Once again, the vast majority of our data is empty, so let’s subset based on having non-zero damages and find the top 5% for each value.

econd <- subset(econd, econd$PROPDMG > 0 | econd$CROPDMG > 0)

length(unique(econd$EVTYPE)) #431 event types have nonzero property or crop DMG
## [1] 431
quantile(econd$PROPDMG, .95) #600,000
##    95% 
## 600000
quantile(econd$CROPDMG, .95) #10,000 
##   95% 
## 10000

Considering the amount of filtering we’re doing to get significant data, we’re going to worry about fixing event types after subsetting by events that are in the top 5% of property or crop damage - and we will use the same renaming used in the health analysis. The assumption being that events that kill and injury are also those that damage homes and property. This assumption may not hold for crop damage as most fatalities and injuries would be in urban areas with less crops.

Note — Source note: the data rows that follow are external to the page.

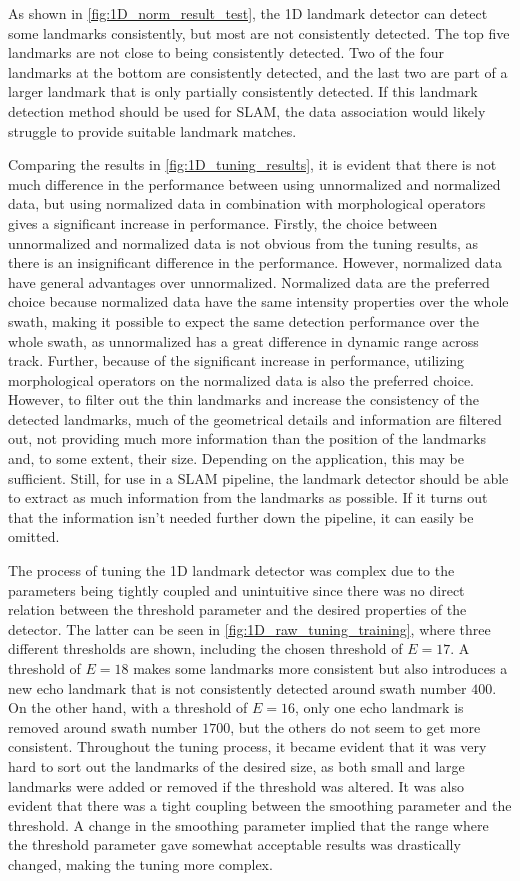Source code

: As shown in \cref{fig:1D_norm_result_test}, the 1D landmark detector can detect some landmarks consistently, but most are not consistently detected. The top five landmarks are not close to being consistently detected. Two of the four landmarks at the bottom are consistently detected, and the last two are part of a larger landmark that is only partially consistently detected. If this landmark detection method should be used for SLAM, the data association would likely struggle to provide suitable landmark matches. 

Comparing the results in \cref{fig:1D_tuning_results}, it is evident that there is not much difference in the performance between using unnormalized and normalized data, but using normalized data in combination with morphological operators gives a significant increase in performance. Firstly, the choice between unnormalized and normalized data is not obvious from the tuning results, as there is an insignificant difference in the performance. However, normalized data have general advantages over unnormalized. Normalized data are the preferred choice because normalized data have the same intensity properties over the whole swath, making it possible to expect the same detection performance over the whole swath, as unnormalized has a great difference in dynamic range across track. Further, because of the significant increase in performance, utilizing morphological operators on the normalized data is also the preferred choice. However, to filter out the thin landmarks and increase the consistency of the detected landmarks, much of the geometrical details and information are filtered out, not providing much more information than the position of the landmarks and, to some extent, their size. Depending on the application, this may be sufficient. Still, for use in a SLAM pipeline, the landmark detector should be able to extract as much information from the landmarks as possible. If it turns out that the information isn't needed further down the pipeline, it can easily be omitted. 

The process of tuning the 1D landmark detector was complex due to the parameters being tightly coupled and unintuitive since there was no direct relation between the threshold parameter and the desired properties of the detector. The latter can be seen in \cref{fig:1D_raw_tuning_training}, where three different thresholds are shown, including the chosen threshold of $E = 17$. A threshold of $E = 18$ makes some landmarks more consistent but also introduces a new echo landmark that is not consistently detected around swath number $400$. On the other hand, with a threshold of $E = 16$, only one echo landmark is removed around swath number $1700$, but the others do not seem to get more consistent. Throughout the tuning process, it became evident that it was very hard to sort out the landmarks of the desired size, as both small and large landmarks were added or removed if the threshold was altered. It was also evident that there was a tight coupling between the smoothing parameter and the threshold. A change in the smoothing parameter implied that the range where the threshold parameter gave somewhat acceptable results was drastically changed, making the tuning more complex. 

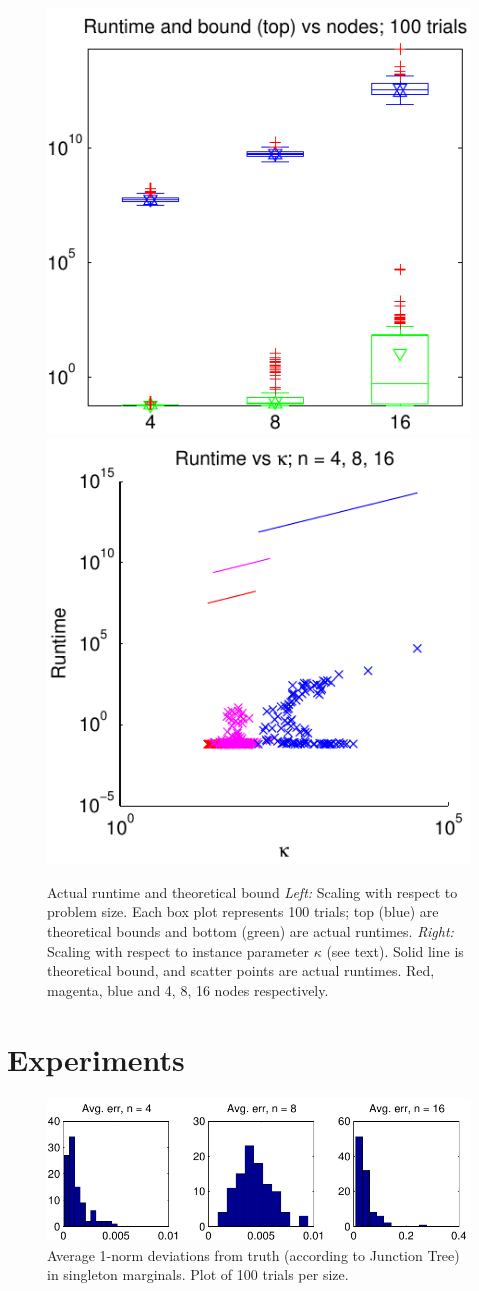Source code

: \documentclass[english]{article}
\newcommand{\+}[1]{\ensuremath{\boldsymbol{\mathrm{#1}}}}
\begin{document}
\begin{figure}
\centering
\includegraphics[width=0.49\linewidth, clip]{nodes_time}
\includegraphics[width=0.49\linewidth, clip]{kappa_time}
\caption{Actual runtime and theoretical bound  \emph{Left:} Scaling with respect to problem size. Each box plot represents 100 trials; top (blue) are theoretical bounds and bottom (green) are actual runtimes. \emph{Right:} Scaling with respect to instance parameter $\kappa$ (see text). Solid line is theoretical bound, and scatter points are actual runtimes. Red, magenta, blue and 4, 8, 16 nodes respectively.} \label{fig:time}
\end{figure}
\section{Experiments}
\begin{figure}
\centering
\includegraphics[width=\linewidth, clip]{errors}
\caption{Average 1-norm deviations from truth (according to Junction Tree) in singleton marginals. Plot of 100 trials per size.} \label{fig:errors}
\end{figure}
\end{document}
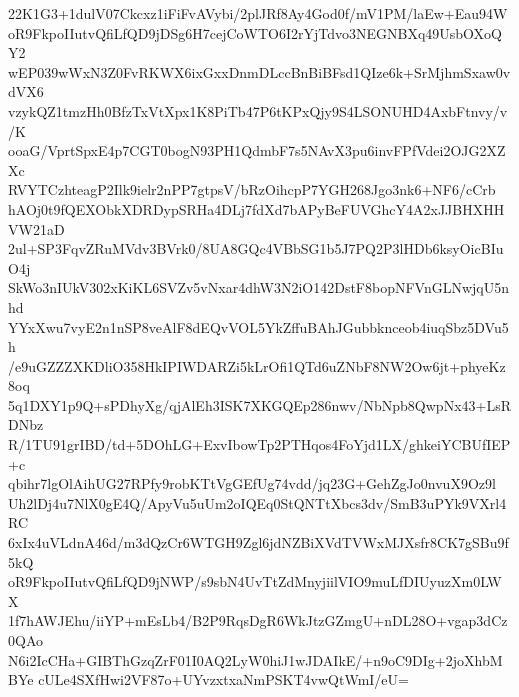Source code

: 22K1G3+1dulV07Ckcxz1iFiFvAVybi/2plJRf8Ay4God0f/mV1PM/laEw+Eau94W
oR9FkpoIIutvQfiLfQD9jDSg6H7cejCoWTO6I2rYjTdvo3NEGNBXq49UsbOXoQY2
wEP039wWxN3Z0FvRKWX6ixGxxDnmDLccBnBiBFsd1QIze6k+SrMjhmSxaw0vdVX6
vzykQZ1tmzHh0BfzTxVtXpx1K8PiTb47P6tKPxQjy9S4LSONUHD4AxbFtnvy/v/K
ooaG/VprtSpxE4p7CGT0bogN93PH1QdmbF7s5NAvX3pu6invFPfVdei2OJG2XZXc
RVYTCzhteagP2Ilk9ielr2nPP7gtpsV/bRzOihcpP7YGH268Jgo3nk6+NF6/cCrb
hAOj0t9fQEXObkXDRDypSRHa4DLj7fdXd7bAPyBeFUVGhcY4A2xJJBHXHHVW21aD
2ul+SP3FqvZRuMVdv3BVrk0/8UA8GQc4VBbSG1b5J7PQ2P3lHDb6ksyOicBIuO4j
SkWo3nIUkV302xKiKL6SVZv5vNxar4dhW3N2iO142DstF8bopNFVnGLNwjqU5nhd
YYxXwu7vyE2n1nSP8veAlF8dEQvVOL5YkZffuBAhJGubbknceob4iuqSbz5DVu5h
/e9uGZZZXKDliO358HkIPIWDARZi5kLrOfi1QTd6uZNbF8NW2Ow6jt+phyeKz8oq
5q1DXY1p9Q+sPDhyXg/qjAlEh3ISK7XKGQEp286nwv/NbNpb8QwpNx43+LsRDNbz
R/1TU91grIBD/td+5DOhLG+ExvIbowTp2PTHqos4FoYjd1LX/ghkeiYCBUfIEP+c
qbihr7lgOlAihUG27RPfy9robKTtVgGEfUg74vdd/jq23G+GehZgJo0nvuX9Oz9l
Uh2lDj4u7NlX0gE4Q/ApyVu5uUm2oIQEq0StQNTtXbcs3dv/SmB3uPYk9VXrl4RC
6xIx4uVLdnA46d/m3dQzCr6WTGH9Zgl6jdNZBiXVdTVWxMJXsfr8CK7gSBu9f5kQ
oR9FkpoIIutvQfiLfQD9jNWP/s9sbN4UvTtZdMnyjiilVIO9muLfDIUyuzXm0LWX
1f7hAWJEhu/iiYP+mEsLb4/B2P9RqsDgR6WkJtzGZmgU+nDL28O+vgap3dCz0QAo
N6i2IcCHa+GIBThGzqZrF01I0AQ2LyW0hiJ1wJDAIkE/+n9oC9DIg+2joXhbMBYe
cULe4SXfHwi2VF87o+UYvzxtxaNmPSKT4vwQtWmI/eU=
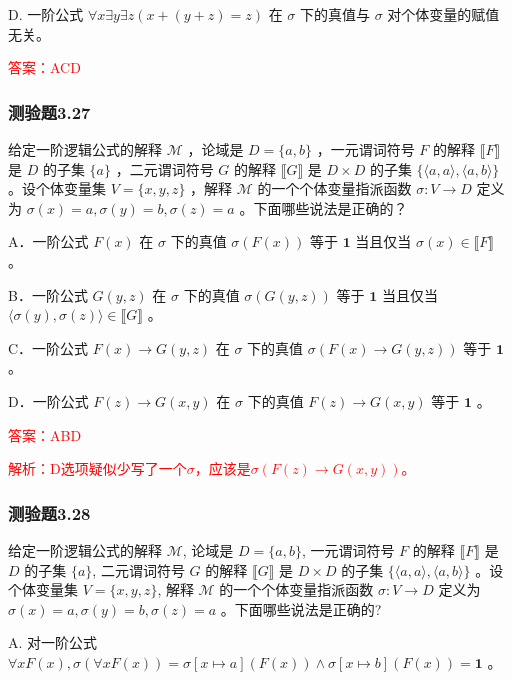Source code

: \documentclass[UTF8, heading=true]{ctexart}
\begin{document}
D. 一阶公式 $\forall x \exists y \exists z(x+(y+z)=z)$ 在 $\sigma$ 下的真值与 $\sigma$ 对个体变量的赋值无关。

\textcolor{red}{答案：ACD}

\subsubsection{测验题3.27}

给定一阶逻辑公式的解释 $\mathcal{M}$ ，论域是 $D=\{a, b\}$ ，一元谓词符号 $F$ 的解释 $\llbracket F\rrbracket$ 是 $D$ 的子集 $\{a\}$ ，二元谓词符号 $G$ 的解释 $\llbracket G \rrbracket$ 是 $D \times D$ 的子集 $\{\langle a, a\rangle,\langle a, b\rangle\}$ 。设个体变量集 $V=\{x, y, z\}$ ，解释 $\mathcal{M}$ 的一个个体变量指派函数 $\sigma: V \rightarrow D$ 定义为 $\sigma(x)=a, \sigma(y)=b, \sigma(z)=a$ 。下面哪些说法是正确的？

A．一阶公式 $F(x)$ 在 $\sigma$ 下的真值 $\sigma(F(x))$ 等于 $\mathbf{1}$ 当且仅当 $\sigma(x) \in \llbracket F \rrbracket$ 。

B．一阶公式 $G(y, z)$ 在 $\sigma$ 下的真值 $\sigma(G(y, z))$ 等于 $\mathbf{1}$ 当且仅当 $\langle\sigma(y), \sigma(z)\rangle \in \llbracket G \rrbracket$ 。

C．一阶公式 $F(x) \rightarrow G(y, z)$ 在 $\sigma$ 下的真值 $\sigma(F(x) \rightarrow G(y, z))$ 等于 $\mathbf{1}$ 。

D．一阶公式 $F(z) \rightarrow G(x, y)$ 在 $\sigma$ 下的真值 $F(z) \rightarrow G(x, y)$ 等于 $\mathbf{1}$ 。


\textcolor{red}{答案：ABD}

\textcolor{red}{解析：D选项疑似少写了一个$\sigma$，应该是$\sigma(F(z) \rightarrow G(x, y))$。}

\subsubsection{测验题3.28}

给定一阶逻辑公式的解释 $\mathcal{M}$, 
论域是 $D=\{a, b\}$, 一元谓词符号 $F$ 的解释 $\llbracket F \rrbracket$ 
是 $D$ 的子集 $\{a\}$, 二元谓词符号 $G$ 的解释 $\llbracket G \rrbracket$ 是 $D \times D$ 的子集 $\{\langle a, a\rangle,\langle a, b\rangle\}$ 。设个体变量集 $V=\{x, y, z\}$, 解释 $\mathcal{M}$ 的一个个体变量指派函数 $\sigma: V \rightarrow D$ 定义为 $\sigma(x)=a, \sigma(y)=b, \sigma(z)=a$ 。下面哪些说法是正确的?

A. 对一阶公式 $\forall x F(x), \sigma(\forall x F(x))=\sigma[x \mapsto a](F(x)) \wedge \sigma[x \mapsto b](F(x))=\mathbf{1}$ 。
\end{document}
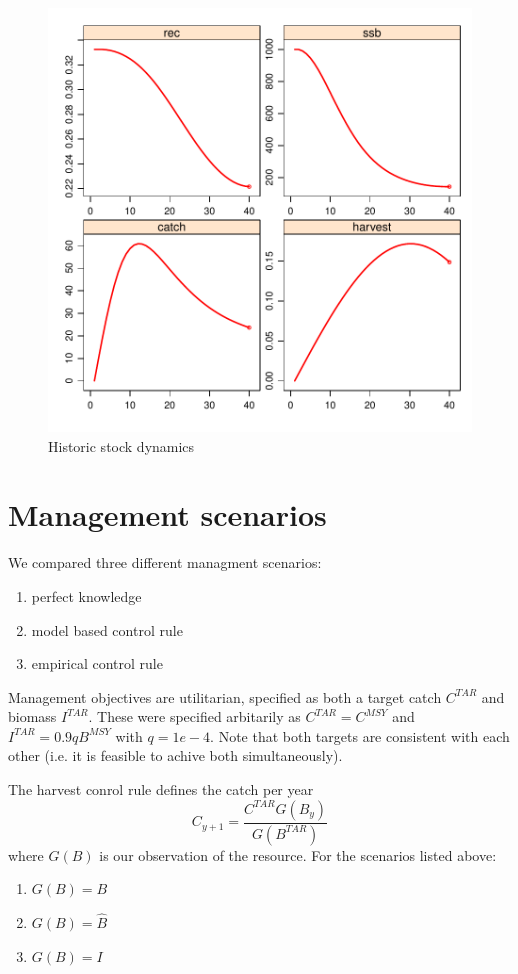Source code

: \documentclass[a4paper]{article}
\begin{document}
\begin{figure}
\centering
\includegraphics{script-hist_proj_plot}
\caption{Historic stock dynamics}
\label{fig:hist_proj}
\end{figure}


\section{Management scenarios}

We compared three different managment scenarios:
\begin{enumerate}
\item perfect knowledge
\item model based control rule
\item empirical control rule
\end{enumerate}

Management objectives are utilitarian, specified as both a target catch $C^{TAR}$ and biomass $I^{TAR}$. 
These were specified arbitarily as $C^{TAR} = C^{MSY}$ and $I^{TAR} = 0.9 q B^{MSY}$ with $q=1e-4$.
Note that both targets are consistent with each other (i.e. it is feasible to achive both simultaneously).

The harvest conrol rule defines the catch per year
\[
C_{y+1} = \frac{C^{TAR}G(B_y)}{G(B^{TAR})}
\]
where $G(B)$ is our observation of the resource. For the scenarios listed above:
\begin{enumerate}
\item $G(B) = B$
\item $G(B) = \hat{B}$
\item $G(B) = I$
\end{enumerate}
\end{document}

A spatial analysis would separate damages based on “rural” vs “urban” crop damages - which is beyond the scope of this dataset (i.e., we would need to select which counties are rural vs urban).

mostecon <- subset(econd, econd$PROPDMG > 600000 | econd$CROPDMG > 10000)
econevnames <- mostecon$EVTYPE 
length(unique(mostecon$EVTYPE)) #167 unique event names 
## [1] 167
#copy paste the previous renaming structure before identifying additional fixes

econevnames <- gsub(".*AVAL.*","AVALANCHE",econevnames)
econevnames <- gsub(".*C[Oo][Aa].*F.*", "COASTAL FLOODING", econevnames)
econevnames <- gsub(".*C[Oo][Ll][Dd].*", "COLD", econevnames) #anything with cold
econevnames <- gsub(".*H[Ee][Aa][Tt].*", "HEAT", econevnames) #anything with heat 
econevnames <- gsub(".*F.*[Oo].*", "FLOOD", econevnames) #anything with flood 
econevnames <- gsub(".*S[Uu][Rr][Ff].*", "SURF", econevnames) #anything with surf 
econevnames <- gsub("HIGH WIND.*", "HIGH WIND", econevnames) #starts with high wind
econevnames <- gsub("HURRICANE.*", "HURRICANE", econevnames) #starts with hurricane
econevnames <- gsub("H[Yy][Pp].*", "HYPOTHERMIA", econevnames) 
econevnames <- gsub("LANDSLIDE.*","LANDSLIDE", econevnames) 
econevnames <- gsub("Mudslide.*","MUDSLIDE",econevnames)
econevnames <- gsub("RIP.*", "RIP CURRENT",econevnames)
econevnames <- gsub("S[Nn][Oo][Ww].*", "SNOW", econevnames) #starts with snow 
econevnames <- gsub("S[Tt][Rr][Oo][Nn][Gg].*W.*", "STRONG WIND",econevnames) 
econevnames <-gsub("THUNDER.*TORM.*W.*", "THUNDERSTORM WIND", econevnames) 
econevnames <- gsub("TSTM.*", "TSTM", econevnames)
econevnames <- gsub("TORNAD.*","TORNADO", econevnames) #starts with tornad 
econevnames <- gsub("W.*FI.*","WILDFIRE", econevnames) #has w and fi in name 

#additional renames for 82 remaining event names 
econevnames <- gsub(".*TROPICAL.*", "TROPICAL STORM", econevnames)
econevnames <- gsub("MARIN.*", "MARINE EVENTS", econevnames) #marine wind/storms
econevnames <-gsub("G[Uu].*","GUSTS", econevnames) 
econevnames <- gsub(".*FREEZE.*", "FREEZE", econevnames) #all freeze types 
econevnames <- gsub(".*HAIL.*", "HAIL", econevnames) #hail 


#replace in table 
mostecon$EVTYPE <- econevnames

We’ll summarize each type of damage by the event type after grouping. Then we’ll plot those events that are in the top 10% of either type of damage.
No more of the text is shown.